━━━ Data provided

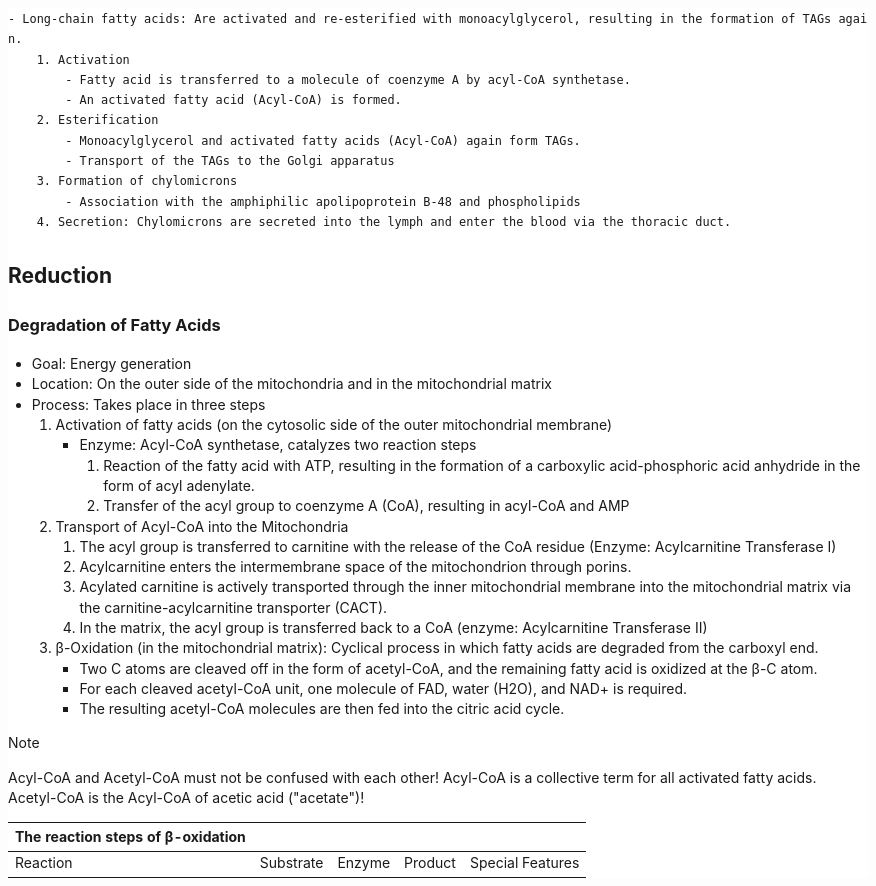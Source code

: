     - Long-chain fatty acids: Are activated and re-esterified with monoacylglycerol, resulting in the formation of TAGs again.
        1. Activation
            - Fatty acid is transferred to a molecule of coenzyme A by acyl-CoA synthetase.
            - An activated fatty acid (Acyl-CoA) is formed.
        2. Esterification
            - Monoacylglycerol and activated fatty acids (Acyl-CoA) again form TAGs.
            - Transport of the TAGs to the Golgi apparatus
        3. Formation of chylomicrons
            - Association with the amphiphilic apolipoprotein B-48 and phospholipids
        4. Secretion: Chylomicrons are secreted into the lymph and enter the blood via the thoracic duct.

## Reduction

### Degradation of Fatty Acids

- Goal: Energy generation
- Location: On the outer side of the mitochondria and in the mitochondrial matrix
- Process: Takes place in three steps
    1. Activation of fatty acids (on the cytosolic side of the outer mitochondrial membrane)
        - Enzyme: Acyl-CoA synthetase, catalyzes two reaction steps
            1. Reaction of the fatty acid with ATP, resulting in the formation of a carboxylic acid-phosphoric acid anhydride in the form of acyl adenylate.
            2. Transfer of the acyl group to coenzyme A (CoA), resulting in acyl-CoA and AMP
    2. Transport of Acyl-CoA into the Mitochondria
        1. The acyl group is transferred to carnitine with the release of the CoA residue (Enzyme: Acylcarnitine Transferase I)
        2. Acylcarnitine enters the intermembrane space of the mitochondrion through porins.
        3. Acylated carnitine is actively transported through the inner mitochondrial membrane into the mitochondrial matrix via the carnitine-acylcarnitine transporter (CACT).
        4. In the matrix, the acyl group is transferred back to a CoA (enzyme: Acylcarnitine Transferase II)
    3. β-Oxidation (in the mitochondrial matrix): Cyclical process in which fatty acids are degraded from the carboxyl end.
        - Two C atoms are cleaved off in the form of acetyl-CoA, and the remaining fatty acid is oxidized at the β-C atom.
        - For each cleaved acetyl-CoA unit, one molecule of FAD, water (H2O), and NAD+ is required.
        - The resulting acetyl-CoA molecules are then fed into the citric acid cycle.

> [!NOTE]
> Acyl-CoA and Acetyl-CoA must not be confused with each other! Acyl-CoA is a collective term for all activated fatty acids. Acetyl-CoA is the Acyl-CoA of acetic acid ("acetate")!

| The reaction steps of β-oxidation |                                                                                                                                                                                                     |                                                                                                                                                            |                                                                                                                                                                                                               |                                                                                                                                                                                                                                                                                                                                                                                                                                                        |
| -------------------------------------------------------------------------------------------------------------------- | --------------------------------------------------------------------------------------------------------------------------------------------------------------------------------------------------- | ---------------------------------------------------------------------------------------------------------------------------------------------------------- | ------------------------------------------------------------------------------------------------------------------------------------------------------------------------------------------------------------- | ------------------------------------------------------------------------------------------------------------------------------------------------------------------------------------------------------------------------------------------------------------------------------------------------------------------------------------------------------------------------------------------------------------------------------------------------------ |
| Reaction                                                                                                             | Substrate                                                                                                                                                                                            | Enzyme                                                                       | Product                                                                                                                                                                                                       | Special Features                                                                                                                                                                                                                                                                                                                                                                                                                                         |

━━━━━━

*Exercise*
Give every line above again exactly, omitting whatever pictures appear.

*Response*
Source code

:     - Long-chain fatty acids: Are activated and re-esterified with monoacylglycerol, resulting in the formation of TAGs again.
        1. Activation
            - Fatty acid is transferred to a molecule of coenzyme A by acyl-CoA synthetase.
            - An activated fatty acid (Acyl-CoA) is formed.
        2. Esterification
            - Monoacylglycerol and activated fatty acids (Acyl-CoA) again form TAGs.
            - Transport of the TAGs to the Golgi apparatus
        3. Formation of chylomicrons
            - Association with the amphiphilic apolipoprotein B-48 and phospholipids
        4. Secretion: Chylomicrons are secreted into the lymph and enter the blood via the thoracic duct.

## Reduction

### Degradation of Fatty Acids

- Goal: Energy generation
- Location: On the outer side of the mitochondria and in the mitochondrial matrix
- Process: Takes place in three steps
    1. Activation of fatty acids (on the cytosolic side of the outer mitochondrial membrane)
        - Enzyme: Acyl-CoA synthetase, catalyzes two reaction steps
            1. Reaction of the fatty acid with ATP, resulting in the formation of a carboxylic acid-phosphoric acid anhydride in the form of acyl adenylate.
            2. Transfer of the acyl group to coenzyme A (CoA), resulting in acyl-CoA and AMP
    2. Transport of Acyl-CoA into the Mitochondria
        1. The acyl group is transferred to carnitine with the release of the CoA residue (Enzyme: Acylcarnitine Transferase I)
        2. Acylcarnitine enters the intermembrane space of the mitochondrion through porins.
        3. Acylated carnitine is actively transported through the inner mitochondrial membrane into the mitochondrial matrix via the carnitine-acylcarnitine transporter (CACT).
        4. In the matrix, the acyl group is transferred back to a CoA (enzyme: Acylcarnitine Transferase II)
    3. β-Oxidation (in the mitochondrial matrix): Cyclical process in which fatty acids are degraded from the carboxyl end.
        - Two C atoms are cleaved off in the form of acetyl-CoA, and the remaining fatty acid is oxidized at the β-C atom.
        - For each cleaved acetyl-CoA unit, one molecule of FAD, water (H2O), and NAD+ is required.
        - The resulting acetyl-CoA molecules are then fed into the citric acid cycle.

> [!NOTE]
> Acyl-CoA and Acetyl-CoA must not be confused with each other! Acyl-CoA is a collective term for all activated fatty acids. Acetyl-CoA is the Acyl-CoA of acetic acid ("acetate")!

| The reaction steps of β-oxidation |                                                                                                                                                                                                     |                                                                                                                                                            |                                                                                                                                                                                                               |                                                                                                                                                                                                                                                                                                                                                                                                                                                        |
| -------------------------------------------------------------------------------------------------------------------- | --------------------------------------------------------------------------------------------------------------------------------------------------------------------------------------------------- | ---------------------------------------------------------------------------------------------------------------------------------------------------------- | ------------------------------------------------------------------------------------------------------------------------------------------------------------------------------------------------------------- | ------------------------------------------------------------------------------------------------------------------------------------------------------------------------------------------------------------------------------------------------------------------------------------------------------------------------------------------------------------------------------------------------------------------------------------------------------ |
| Reaction                                                                                                             | Substrate                                                                                                                                                                                            | Enzyme                                                                       | Product                                                                                                                                                                                                       | Special Features                                                                                                                                                                                                                                                                                                                                                                                                                                         |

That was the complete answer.